Apparently, the business section will be folded into the front, or “A” section. As for other changes, we’ll find out soon enough. But whatever happens, the result will be fewer jobs.

The AJC has gone through two rounds of buyouts — in spring 2007 and fall 2008 — and the feeling I get from staffers is that we won’t see a third round. Instead, the next step will be layoffs.

The logic goes that buyouts are fine if you have a bulging payroll and you simply want to lighten the overall load. But when you get down to the bone, you have to use a more precise tool to allow you to cut out redundancies while keeping the resources you need.

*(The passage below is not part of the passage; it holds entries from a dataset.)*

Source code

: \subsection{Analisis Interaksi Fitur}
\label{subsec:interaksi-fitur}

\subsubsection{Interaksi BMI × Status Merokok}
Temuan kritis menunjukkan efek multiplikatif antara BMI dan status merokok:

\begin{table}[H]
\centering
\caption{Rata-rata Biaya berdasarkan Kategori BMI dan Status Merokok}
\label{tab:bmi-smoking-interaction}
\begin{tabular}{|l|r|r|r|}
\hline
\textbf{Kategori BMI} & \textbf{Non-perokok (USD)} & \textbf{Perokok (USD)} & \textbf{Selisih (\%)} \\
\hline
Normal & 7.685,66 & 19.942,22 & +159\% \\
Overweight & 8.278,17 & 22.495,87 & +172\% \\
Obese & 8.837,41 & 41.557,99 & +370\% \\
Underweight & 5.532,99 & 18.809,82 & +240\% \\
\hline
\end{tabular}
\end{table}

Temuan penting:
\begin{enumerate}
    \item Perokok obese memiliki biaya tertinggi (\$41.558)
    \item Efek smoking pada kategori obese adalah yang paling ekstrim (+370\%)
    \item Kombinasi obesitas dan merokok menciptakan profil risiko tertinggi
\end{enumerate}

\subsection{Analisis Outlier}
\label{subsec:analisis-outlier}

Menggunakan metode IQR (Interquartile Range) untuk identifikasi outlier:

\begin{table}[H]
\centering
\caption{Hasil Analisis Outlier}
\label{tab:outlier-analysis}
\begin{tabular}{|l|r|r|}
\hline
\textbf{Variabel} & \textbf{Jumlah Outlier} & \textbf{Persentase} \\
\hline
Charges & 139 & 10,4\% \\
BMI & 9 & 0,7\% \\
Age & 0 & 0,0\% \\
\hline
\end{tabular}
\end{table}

It’s not known when layoffs would happen, but the expectation is for sooner rather than later. More later…

(Photo by Joeff Davis)

Jim Wooten to retire from AJC

Saturday, January 17th, 2009

Jason Pye at Peach Pundit posts an email from Susan Meyers that says Jim Wooten, the Atlanta Journal-Constitution’s lone conservative voice and a 30-year veteran at the paper, will retire this summer.

In news that may shock some, be regarded as inevitable to others, Jim Wooten, the voice of principled conservative thought at The Atlanta Journal-Constitution, announced to the staff Friday he will retire this summer after three decades at the newspaper.

Wooten, an award-winning journalist, can be thanked for his years of columns and editorials calling on elected officials to spend taxpayer funds as if it were being depleted from their own wallets.

As the Associate Editorial Page Editor, it is believed Wooten will continue to post a weekly Thinking Right column as he enjoys life as a Middle Georgia farmer. To read Wooten’s bio please click here.

Who’s gonna take Wooten’s place? DaleC?

UPDATE: Here’s where to go for details if you’re interested in becoming the paper’s new conservative columnist.

AJC is losing $1 million a week

Thursday, January 15th, 2009

Welcome to the poorhouse.

This past Monday, AJC staffers were informed about the sudden “retirement” of their boss, publisher John Mellott. Perhaps the first question that popped into everyone’s mind was, Who retires at 51?

On Wednesday, during the newspaper’s quarterly staff meeting, employees got to meet the new publisher, one Doug Franklin, who has years of experience as a veteran newspaper executive. (Mellott, by contrast, had previously run another Cox subsidiary, Dent Wizard.)

They were told that the bottom had fallen out of the embattled paper’s revenues sometime around October, which served to confirm the widely held suspicion that Mellott had been pushed out.

Franklin also told the assembled crowd that the AJC is currently losing about $1 million every week.

From what I understand, that little news flash got everybody’s attention.